Reproduce the opening lines of the records exactly, up to and including the line in which "5 & & & 43--49" occurs.
++++++++++
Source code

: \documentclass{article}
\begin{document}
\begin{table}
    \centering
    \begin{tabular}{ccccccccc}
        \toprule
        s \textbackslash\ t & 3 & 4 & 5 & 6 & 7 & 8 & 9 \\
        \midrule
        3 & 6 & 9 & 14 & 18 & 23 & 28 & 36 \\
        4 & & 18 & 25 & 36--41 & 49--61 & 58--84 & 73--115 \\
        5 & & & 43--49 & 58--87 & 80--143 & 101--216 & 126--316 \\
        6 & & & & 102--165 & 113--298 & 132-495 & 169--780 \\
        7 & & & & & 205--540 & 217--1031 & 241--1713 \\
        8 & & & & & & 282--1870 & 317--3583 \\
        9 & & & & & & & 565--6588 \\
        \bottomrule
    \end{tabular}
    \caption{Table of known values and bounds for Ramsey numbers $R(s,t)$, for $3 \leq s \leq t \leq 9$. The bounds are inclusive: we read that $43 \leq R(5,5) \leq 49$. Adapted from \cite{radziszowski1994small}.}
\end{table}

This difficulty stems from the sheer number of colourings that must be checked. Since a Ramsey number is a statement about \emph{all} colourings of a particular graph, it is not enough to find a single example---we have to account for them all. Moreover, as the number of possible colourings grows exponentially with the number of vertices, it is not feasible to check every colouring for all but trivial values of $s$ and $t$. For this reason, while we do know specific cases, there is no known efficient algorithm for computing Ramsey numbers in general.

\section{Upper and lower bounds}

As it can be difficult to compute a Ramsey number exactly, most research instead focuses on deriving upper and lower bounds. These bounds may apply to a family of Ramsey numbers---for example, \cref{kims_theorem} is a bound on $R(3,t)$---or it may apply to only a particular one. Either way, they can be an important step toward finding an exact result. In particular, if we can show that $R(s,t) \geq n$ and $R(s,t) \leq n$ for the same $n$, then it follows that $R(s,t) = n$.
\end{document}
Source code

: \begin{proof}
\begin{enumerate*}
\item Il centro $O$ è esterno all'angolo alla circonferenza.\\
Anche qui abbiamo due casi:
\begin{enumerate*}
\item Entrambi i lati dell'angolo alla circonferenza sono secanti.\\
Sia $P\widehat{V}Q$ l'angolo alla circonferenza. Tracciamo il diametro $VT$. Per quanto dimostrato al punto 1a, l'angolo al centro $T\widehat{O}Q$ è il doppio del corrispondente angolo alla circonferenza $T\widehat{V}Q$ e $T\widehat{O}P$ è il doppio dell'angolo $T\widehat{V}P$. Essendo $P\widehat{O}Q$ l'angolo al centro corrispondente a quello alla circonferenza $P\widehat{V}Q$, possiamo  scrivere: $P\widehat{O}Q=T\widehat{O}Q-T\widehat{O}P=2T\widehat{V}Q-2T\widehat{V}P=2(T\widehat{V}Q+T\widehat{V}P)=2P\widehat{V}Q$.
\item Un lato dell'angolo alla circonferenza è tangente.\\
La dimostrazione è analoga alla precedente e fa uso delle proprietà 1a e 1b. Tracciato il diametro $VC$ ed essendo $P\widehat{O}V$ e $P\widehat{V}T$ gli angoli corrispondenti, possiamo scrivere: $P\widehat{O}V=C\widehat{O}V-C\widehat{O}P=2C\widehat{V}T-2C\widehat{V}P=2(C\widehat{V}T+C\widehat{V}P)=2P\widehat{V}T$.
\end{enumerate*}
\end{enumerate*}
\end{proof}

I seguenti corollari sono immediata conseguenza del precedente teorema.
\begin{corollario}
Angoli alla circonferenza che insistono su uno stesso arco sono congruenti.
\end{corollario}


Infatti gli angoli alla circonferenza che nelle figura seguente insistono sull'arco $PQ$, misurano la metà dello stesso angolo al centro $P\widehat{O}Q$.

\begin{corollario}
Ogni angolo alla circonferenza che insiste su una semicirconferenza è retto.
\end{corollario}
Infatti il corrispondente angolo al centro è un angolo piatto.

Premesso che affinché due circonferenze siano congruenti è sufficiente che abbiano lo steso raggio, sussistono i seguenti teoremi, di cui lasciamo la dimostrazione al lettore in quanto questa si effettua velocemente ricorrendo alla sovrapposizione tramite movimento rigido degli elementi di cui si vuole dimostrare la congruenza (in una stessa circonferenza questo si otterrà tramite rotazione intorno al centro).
++++++++++
*Response below:*
Source code

: \documentclass{article}
\begin{document}
\begin{table}
    \centering
    \begin{tabular}{ccccccccc}
        \toprule
        s \textbackslash\ t & 3 & 4 & 5 & 6 & 7 & 8 & 9 \\
        \midrule
        3 & 6 & 9 & 14 & 18 & 23 & 28 & 36 \\
        4 & & 18 & 25 & 36--41 & 49--61 & 58--84 & 73--115 \\
        5 & & & 43--49 & 58--87 & 80--143 & 101--216 & 126--316 \\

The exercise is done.